Il s’agit d’un court récit où l’autobiographie prend deux registres : celui de la douleur, suite à la mort prématurée de la sœur de l’auteure, sa quasi jumelle, la douleur de devoir continuer sans elle, et celui du bonheur, de la chaleur de la famille, dans les traces des souvenirs, des espoirs et des rêves qui fut le temps de l’enfance. Les années 80 ensuite, les illusions politiques et sociales, les années où les deux jeunes filles découvrent Renaud, qui passait alors pour un chanteur engagé, où » touche pas à mon pote » s’épinglait sur les blousons en jeans, fièrement prometteur d’un avenir meilleur.

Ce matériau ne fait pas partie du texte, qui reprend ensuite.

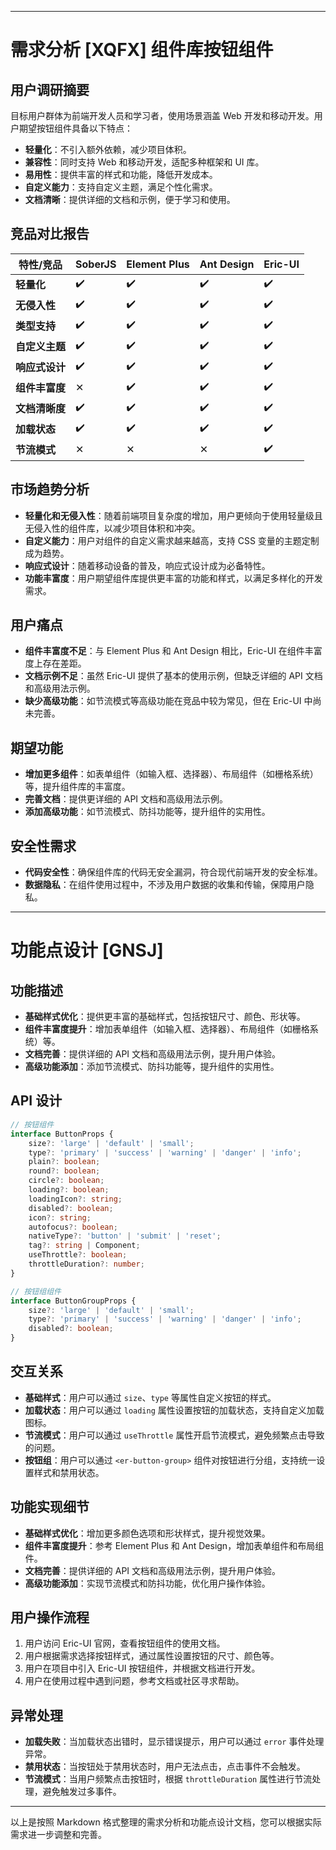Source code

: 
---

# 需求分析 [XQFX] 组件库按钮组件

## 用户调研摘要

目标用户群体为前端开发人员和学习者，使用场景涵盖 Web 开发和移动开发。用户期望按钮组件具备以下特点：

-   **轻量化**：不引入额外依赖，减少项目体积。
-   **兼容性**：同时支持 Web 和移动开发，适配多种框架和 UI 库。
-   **易用性**：提供丰富的样式和功能，降低开发成本。
-   **自定义能力**：支持自定义主题，满足个性化需求。
-   **文档清晰**：提供详细的文档和示例，便于学习和使用。

## 竞品对比报告

| 特性/竞品      | SoberJS | Element Plus | Ant Design | Eric-UI |
| -------------- | ------- | ------------ | ---------- | ------- |
| **轻量化**     | ✔️      | ✔️           | ✔️         | ✔️      |
| **无侵入性**   | ✔️      | ✔️           | ✔️         | ✔️      |
| **类型支持**   | ✔️      | ✔️           | ✔️         | ✔️      |
| **自定义主题** | ✔️      | ✔️           | ✔️         | ✔️      |
| **响应式设计** | ✔️      | ✔️           | ✔️         | ✔️      |
| **组件丰富度** | ✕       | ✔️           | ✔️         | ✔️      |
| **文档清晰度** | ✔️      | ✔️           | ✔️         | ✔️      |
| **加载状态**   | ✔️      | ✔️           | ✔️         | ✔️      |
| **节流模式**   | ✕       | ✕            | ✕          | ✔️      |

## 市场趋势分析

-   **轻量化和无侵入性**：随着前端项目复杂度的增加，用户更倾向于使用轻量级且无侵入性的组件库，以减少项目体积和冲突。
-   **自定义能力**：用户对组件的自定义需求越来越高，支持 CSS 变量的主题定制成为趋势。
-   **响应式设计**：随着移动设备的普及，响应式设计成为必备特性。
-   **功能丰富度**：用户期望组件库提供更丰富的功能和样式，以满足多样化的开发需求。

## 用户痛点

-   **组件丰富度不足**：与 Element Plus 和 Ant Design 相比，Eric-UI 在组件丰富度上存在差距。
-   **文档示例不足**：虽然 Eric-UI 提供了基本的使用示例，但缺乏详细的 API 文档和高级用法示例。
-   **缺少高级功能**：如节流模式等高级功能在竞品中较为常见，但在 Eric-UI 中尚未完善。

## 期望功能

-   **增加更多组件**：如表单组件（如输入框、选择器）、布局组件（如栅格系统）等，提升组件库的丰富度。
-   **完善文档**：提供更详细的 API 文档和高级用法示例。
-   **添加高级功能**：如节流模式、防抖功能等，提升组件的实用性。

## 安全性需求

-   **代码安全性**：确保组件库的代码无安全漏洞，符合现代前端开发的安全标准。
-   **数据隐私**：在组件使用过程中，不涉及用户数据的收集和传输，保障用户隐私。

---

# 功能点设计 [GNSJ]

## 功能描述

-   **基础样式优化**：提供更丰富的基础样式，包括按钮尺寸、颜色、形状等。
-   **组件丰富度提升**：增加表单组件（如输入框、选择器）、布局组件（如栅格系统）等。
-   **文档完善**：提供详细的 API 文档和高级用法示例，提升用户体验。
-   **高级功能添加**：添加节流模式、防抖功能等，提升组件的实用性。

## API 设计

```typescript
// 按钮组件
interface ButtonProps {
	size?: 'large' | 'default' | 'small';
	type?: 'primary' | 'success' | 'warning' | 'danger' | 'info';
	plain?: boolean;
	round?: boolean;
	circle?: boolean;
	loading?: boolean;
	loadingIcon?: string;
	disabled?: boolean;
	icon?: string;
	autofocus?: boolean;
	nativeType?: 'button' | 'submit' | 'reset';
	tag?: string | Component;
	useThrottle?: boolean;
	throttleDuration?: number;
}

// 按钮组组件
interface ButtonGroupProps {
	size?: 'large' | 'default' | 'small';
	type?: 'primary' | 'success' | 'warning' | 'danger' | 'info';
	disabled?: boolean;
}
```

## 交互关系

-   **基础样式**：用户可以通过 `size`、`type` 等属性自定义按钮的样式。
-   **加载状态**：用户可以通过 `loading` 属性设置按钮的加载状态，支持自定义加载图标。
-   **节流模式**：用户可以通过 `useThrottle` 属性开启节流模式，避免频繁点击导致的问题。
-   **按钮组**：用户可以通过 `<er-button-group>` 组件对按钮进行分组，支持统一设置样式和禁用状态。

## 功能实现细节

-   **基础样式优化**：增加更多颜色选项和形状样式，提升视觉效果。
-   **组件丰富度提升**：参考 Element Plus 和 Ant Design，增加表单组件和布局组件。
-   **文档完善**：提供详细的 API 文档和高级用法示例，提升用户体验。
-   **高级功能添加**：实现节流模式和防抖功能，优化用户操作体验。

## 用户操作流程

1. 用户访问 Eric-UI 官网，查看按钮组件的使用文档。
2. 用户根据需求选择按钮样式，通过属性设置按钮的尺寸、颜色等。
3. 用户在项目中引入 Eric-UI 按钮组件，并根据文档进行开发。
4. 用户在使用过程中遇到问题，参考文档或社区寻求帮助。

## 异常处理

-   **加载失败**：当加载状态出错时，显示错误提示，用户可以通过 `error` 事件处理异常。
-   **禁用状态**：当按钮处于禁用状态时，用户无法点击，点击事件不会触发。
-   **节流模式**：当用户频繁点击按钮时，根据 `throttleDuration` 属性进行节流处理，避免触发过多事件。

---

以上是按照 Markdown 格式整理的需求分析和功能点设计文档，您可以根据实际需求进一步调整和完善。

Dans le temps de l’enfance, le monde est facile, il y a les parents, de gauche, les grands parents, de droite, les amis des parents, de gauche. Il y a une grande maison dans la campagne, la chambre à deux, il y a elles, les filles qui se suffisent à elles mêmes et eux : les adultes, et les autres eux : ceux de l’école, des normes et des règles sociales, que les filles connaissent, appliquent, parce que le monde est finalement, plutôt bienveillant. L’auteure enchaîne les souvenirs comme des bulles, des perles figées dans ce temps : le break qui sent le tabac froid, l’autoradio où tourne en boucle Initial BB. les valeurs sont simples : on est de gauche, on dit que Mitterrand est « redoutablement intelligent » avec le sourire de la revanche aux lèvres, on regarde Drucker dans le salon des grands parents. Même si il invite Thierry Le Luron alors qu’on préfère Coluche. Et puis, juste après, il y a Renaud et « Marche à l’ombre ». Et on travaille bien à l’école, pour réussir dans la vie.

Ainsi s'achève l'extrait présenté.